Imposer le bâillon en démocratie devrait être un geste extrêmement rare et justifié par des circonstances exceptionnelles. Le premier ministre François Legault a justifié sa décision en prétextant que 70 heures de débats en commission parlementaire, c’était suffisant. Or, 167 pages d’amendements ont été déposées en début de semaine par le ministre de l’Éducation Jean-François Roberge, rendant impossible d’étudier et de débattre démocratiquement sur le contenu et la valeur de ces amendements. Non seulement Legault et la CAQ gèrent le gouvernement du Québec comme s’il s’agissait d’une entreprise, mais il pousse l’arrogance jusqu’à dire que le processus parlementaire doit être revu pour empêcher les élu·es de débattre le temps nécessaire. Cette réforme du parlementarisme québécois a été confiée au ministre de l’Immigration Jolin-Barrette qui a déjà démontré à plusieurs reprises son amateurisme et son mépris du processus démocratique.
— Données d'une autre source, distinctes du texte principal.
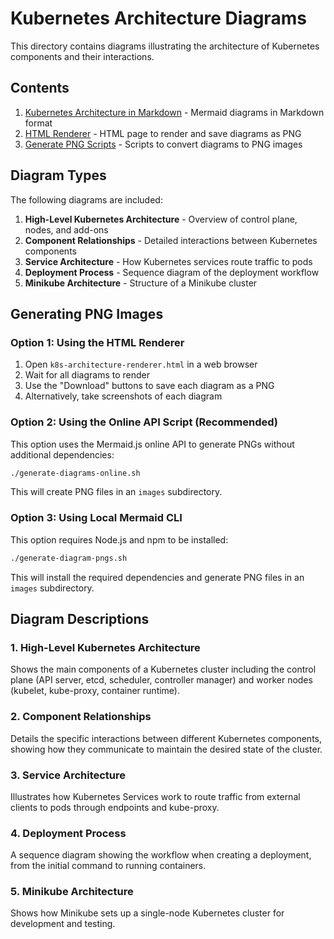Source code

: # Kubernetes Architecture Diagrams

This directory contains diagrams illustrating the architecture of Kubernetes components and their interactions.

## Contents

1. [Kubernetes Architecture in Markdown](kubernetes-architecture.md) - Mermaid diagrams in Markdown format
2. [HTML Renderer](k8s-architecture-renderer.html) - HTML page to render and save diagrams as PNG
3. [Generate PNG Scripts](#generating-png-images) - Scripts to convert diagrams to PNG images

## Diagram Types

The following diagrams are included:

1. **High-Level Kubernetes Architecture** - Overview of control plane, nodes, and add-ons
2. **Component Relationships** - Detailed interactions between Kubernetes components
3. **Service Architecture** - How Kubernetes services route traffic to pods
4. **Deployment Process** - Sequence diagram of the deployment workflow
5. **Minikube Architecture** - Structure of a Minikube cluster

## Generating PNG Images

### Option 1: Using the HTML Renderer

1. Open `k8s-architecture-renderer.html` in a web browser
2. Wait for all diagrams to render
3. Use the "Download" buttons to save each diagram as a PNG
4. Alternatively, take screenshots of each diagram

### Option 2: Using the Online API Script (Recommended)

This option uses the Mermaid.js online API to generate PNGs without additional dependencies:

```bash
./generate-diagrams-online.sh
```

This will create PNG files in an `images` subdirectory.

### Option 3: Using Local Mermaid CLI

This option requires Node.js and npm to be installed:

```bash
./generate-diagram-pngs.sh
```

This will install the required dependencies and generate PNG files in an `images` subdirectory.

## Diagram Descriptions

### 1. High-Level Kubernetes Architecture
Shows the main components of a Kubernetes cluster including the control plane (API server, etcd, scheduler, controller manager) and worker nodes (kubelet, kube-proxy, container runtime).

### 2. Component Relationships
Details the specific interactions between different Kubernetes components, showing how they communicate to maintain the desired state of the cluster.

### 3. Service Architecture
Illustrates how Kubernetes Services work to route traffic from external clients to pods through endpoints and kube-proxy.

### 4. Deployment Process
A sequence diagram showing the workflow when creating a deployment, from the initial command to running containers.

### 5. Minikube Architecture
Shows how Minikube sets up a single-node Kubernetes cluster for development and testing.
Un palier démocratique disparaît

En supprimant les élections scolaires, cette réforme vient supprimer un palier démocratique de notre société. Faire disparaître ces élections sous prétexte que les gens ne participent pas assez est un déni de démocratie grave. Depuis plusieurs années, différents groupes (commissions scolaires, syndicats, etc.) proposent différentes solutions pour stimuler la participation citoyenne aux élections scolaires.

Que ce soit en tenant les élections scolaires au printemps, par vote électronique ou en même temps que les élections municipales (comme ça se fait ailleurs au Canada), les idées ne manquent pas. Mais il semble que la CAQ ait préféré faire fi du processus démocratique et simplement supprimé les gêneurs que sont les commissaires scolaires. D’ailleurs, le ministre Roberge a glissé parmi les 82 amendements déposés celui qui va abolir les postes de commissaire scolaire dès l’entrée en vigueur de la loi.

Sachant que la CAQ veut maintenant réformer le processus parlementaire, c’est une situation très inquiétante.

Instrumentalisation linguistique

Pour ajouter l’insulte à l’injure, la suppression de ce palier démocratique ne touchera pas les commissions scolaires anglophones. En effet, la Charte canadienne des droits et libertés garantit à la minorité anglophone québécoise le droit à l’éducation dans sa langue, comme c’est le cas pour les minorités francophones hors Québec. Cette instrumentalisation orchestrée par un gouvernement autoritaire ne va servir qu’à diviser les travailleuses et travailleurs du Québec sur des bases linguistiques plutôt que de mettre l’emphase sur la disparition de processus démocratiques. La classe ouvrière à tout à perdre en contestant la loi sur ces bases plutôt que sur celui d’un processus démocratique qui disparaît et du privé qui accoure.

Un système scolaire pour la majorité

Nous avons besoin d’un système scolaire administré par la classe ouvrière, offrant des conditions de travail décentes au personnel enseignant, administratif et de soutien. Le système d’éducation doit voir aux besoins des élèves, pas à l’arbitraire d’un gouvernement de patrons et de banquiers.

Les écoles ne peuvent être gérées comme des entreprises privées. L’éducation est un droit universel à défendre contre la volonté de profits d’une minorité de possédants. Il est essentiel pour la classe ouvrière d’avoir accès à un système d’éducation gratuit, de la maternelle à l’université. Les structures démocratiques au niveau scolaire font partie des moyens pour défendre ce droit. Les groupes concernés par les enjeux en éducation, à commencer par les syndicats, sont les mieux placés pour trouver les solutions adéquates aux défis de la démocratie scolaire et municipale. Et elles ne passent pas par les projets des entreprises privées et de leurs partis politiques.